What Is a Vector?

A vector is an ordered list of numbers.

2D vector — an arrow on a plane

[3, 4] means move 3 in x, 4 in y. Like saying "3km east, 4km north" on a map.

Distance between two vectors tells you "how far apart," angle tells you "how similar in direction." This angle-based similarity is cosine similarity.

3D vector — a point in space

[3, 4, 2] is a point in 3D space. Just x, y plus a z-axis (height). Distance and angle calculations work the same as 2D.

Up to here, humans can see it directly. 2D on paper, 3D with tools like Three.js that let you rotate the view.

High-dimensional vectors — the space of meaning

[0.023, -0.15, 0.41, ..., -0.33] — 1536 numbers. You can't see this anymore.

But the math doesn't change. The formula for distance between two points in 2D works identically in 1536D. More dimensions, same principle: close means similar, far means different.

Why 1536 dimensions in AI embeddings? Simple — 2-3 dimensions can express "cat and dog are similar" but not nuances like "Persian cats are luxurious while stray cats are rugged."
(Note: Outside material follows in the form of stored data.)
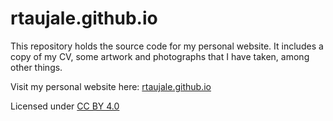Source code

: # rtaujale.github.io

This repository holds the source code for my personal website. It includes a copy of my CV, some artwork and photographs that I have taken, among other things.

Visit my personal website here: [rtaujale.github.io](rtaujale.github.io)

Licensed under [CC BY 4.0](https://creativecommons.org/licenses/by/4.0/)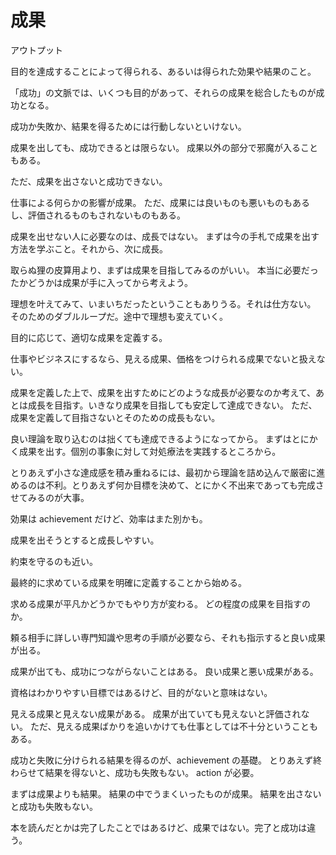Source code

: # 成果

アウトプット

目的を達成することによって得られる、あるいは得られた効果や結果のこと。

「成功」の文脈では、いくつも目的があって、それらの成果を総合したものが成功となる。

成功か失敗か、結果を得るためには行動しないといけない。

成果を出しても、成功できるとは限らない。
成果以外の部分で邪魔が入ることもある。

ただ、成果を出さないと成功できない。

仕事による何らかの影響が成果。
ただ、成果には良いものも悪いものもあるし、評価されるものもされないものもある。

成果を出せない人に必要なのは、成長ではない。
まずは今の手札で成果を出す方法を学ぶこと。それから、次に成長。

取らぬ狸の皮算用より、まずは成果を目指してみるのがいい。
本当に必要だったかどうかは成果が手に入ってから考えよう。

理想を叶えてみて、いまいちだったということもありうる。それは仕方ない。
そのためのダブルループだ。途中で理想も変えていく。

目的に応じて、適切な成果を定義する。

仕事やビジネスにするなら、見える成果、価格をつけられる成果でないと扱えない。

成果を定義した上で、成果を出すためにどのような成長が必要なのか考えて、あとは成長を目指す。いきなり成果を目指しても安定して達成できない。
ただ、成果を定義して目指さないとそのための成長もない。

良い理論を取り込むのは拙くても達成できるようになってから。
まずはとにかく成果を出す。個別の事象に対して対処療法を実践するところから。

とりあえず小さな達成感を積み重ねるには、最初から理論を詰め込んで厳密に進めるのは不利。とりあえず何か目標を決めて、とにかく不出来であっても完成させてみるのが大事。

効果は achievement だけど、効率はまた別かも。

成果を出そうとすると成長しやすい。

約束を守るのも近い。

最終的に求めている成果を明確に定義することから始める。

求める成果が平凡かどうかでもやり方が変わる。
どの程度の成果を目指すのか。

頼る相手に詳しい専門知識や思考の手順が必要なら、それも指示すると良い成果が出る。

成果が出ても、成功につながらないことはある。
良い成果と悪い成果がある。

資格はわかりやすい目標ではあるけど、目的がないと意味はない。

見える成果と見えない成果がある。
成果が出ていても見えないと評価されない。
ただ、見える成果ばかりを追いかけても仕事としては不十分ということもある。

成功と失敗に分けられる結果を得るのが、achievement の基礎。
とりあえず終わらせて結果を得ないと、成功も失敗もない。
action が必要。

まずは成果よりも結果。
結果の中でうまくいったものが成果。
結果を出さないと成功も失敗もない。

本を読んだとかは完了したことではあるけど、成果ではない。完了と成功は違う。
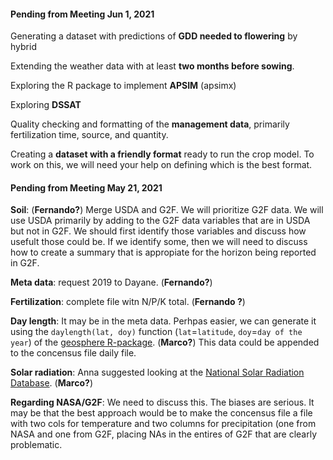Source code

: #### Pending from Meeting Jun 1, 2021

Generating a dataset with predictions of **GDD needed to flowering** by hybrid

Extending the weather data with at least **two months before sowing**.

Exploring the R package to implement **APSIM** (apsimx)

Exploring **DSSAT**

Quality checking and formatting of the **management data**, primarily fertilization time, source, and quantity.

Creating a **dataset with a friendly format** ready to run the crop model. To work on this, we will need your help on defining which is the best format.





#### Pending from Meeting May 21, 2021
 
**Soil**: (**Fernando?**)
Merge USDA and G2F. We will prioritize G2F data. We will use USDA primarily by adding to the G2F data variables that are in USDA but not in G2F. We should first identify those variables and discuss how usefult those could be. If we identify some, then we will need to discuss how to create a summary that is appropiate for the horizon being reported in G2F. 

**Meta data**: request 2019 to Dayane. (**Fernando?**)
 
**Fertilization**: complete file witn N/P/K total. (**Fernando ?**)

**Day length**: It may be in the meta data. Perhpas easier, we can generate it using the `daylength(lat, doy)` function (`lat`=`latitude`, `doy`=`day of the year`) of the [geosphere R-package](https://cran.r-project.org/web/packages/geosphere/index.html). (**Marco?**) This data could be appended to the concensus file daily file. 

**Solar radiation**: Anna suggested looking at the [National Solar Radiation Database](https://nsrdb.nrel.gov/). (**Marco?**)

**Regarding NASA/G2F**: We need to discuss this. The biases are serious. It may be that the best approach would be to make the concensus file a file with two cols for temperature and two columns for precipitation (one from NASA and one from G2F, placing NAs in the entires of G2F that are clearly problematic. 





   
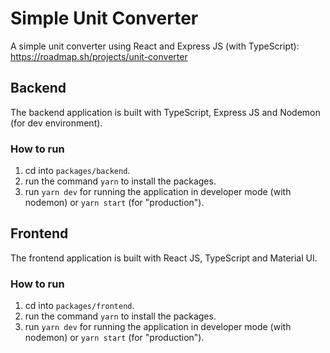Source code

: # Simple Unit Converter

A simple unit converter using React and Express JS (with TypeScript): https://roadmap.sh/projects/unit-converter

## Backend

The backend application is built with TypeScript, Express JS and Nodemon (for dev environment).

### How to run

1. cd into `packages/backend`.
2. run the command `yarn` to install the packages.
3. run `yarn dev` for running the application in developer mode (with nodemon) or `yarn start` (for "production").

## Frontend

The frontend application is built with React JS, TypeScript and Material UI.

### How to run

1. cd into `packages/frontend`.
2. run the command `yarn` to install the packages.
3. run `yarn dev` for running the application in developer mode (with nodemon) or `yarn start` (for "production").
Visualizing high dimensions

You can't see 1536D directly, but you can "compress" it to 2D/3D.

t-SNE: Projects to 2D keeping nearby points close and distant points far. Great for spotting clusters.

UMAP: Faster than t-SNE, better at preserving global structure. Good for large datasets.

PCA: Keeps the 2-3 axes with the most information, discards the rest. Fastest but loses the most information.

If the compressed visualization shows "similar images clustered together," the embedding is working.

Why it matters for RecSys

Almost every RecSys technique boils down to "computing distance between user vectors and item vectors." Understand vectors and you'll see that Matrix Factorization, Two-Tower, and embedding-based search all share the same foundation.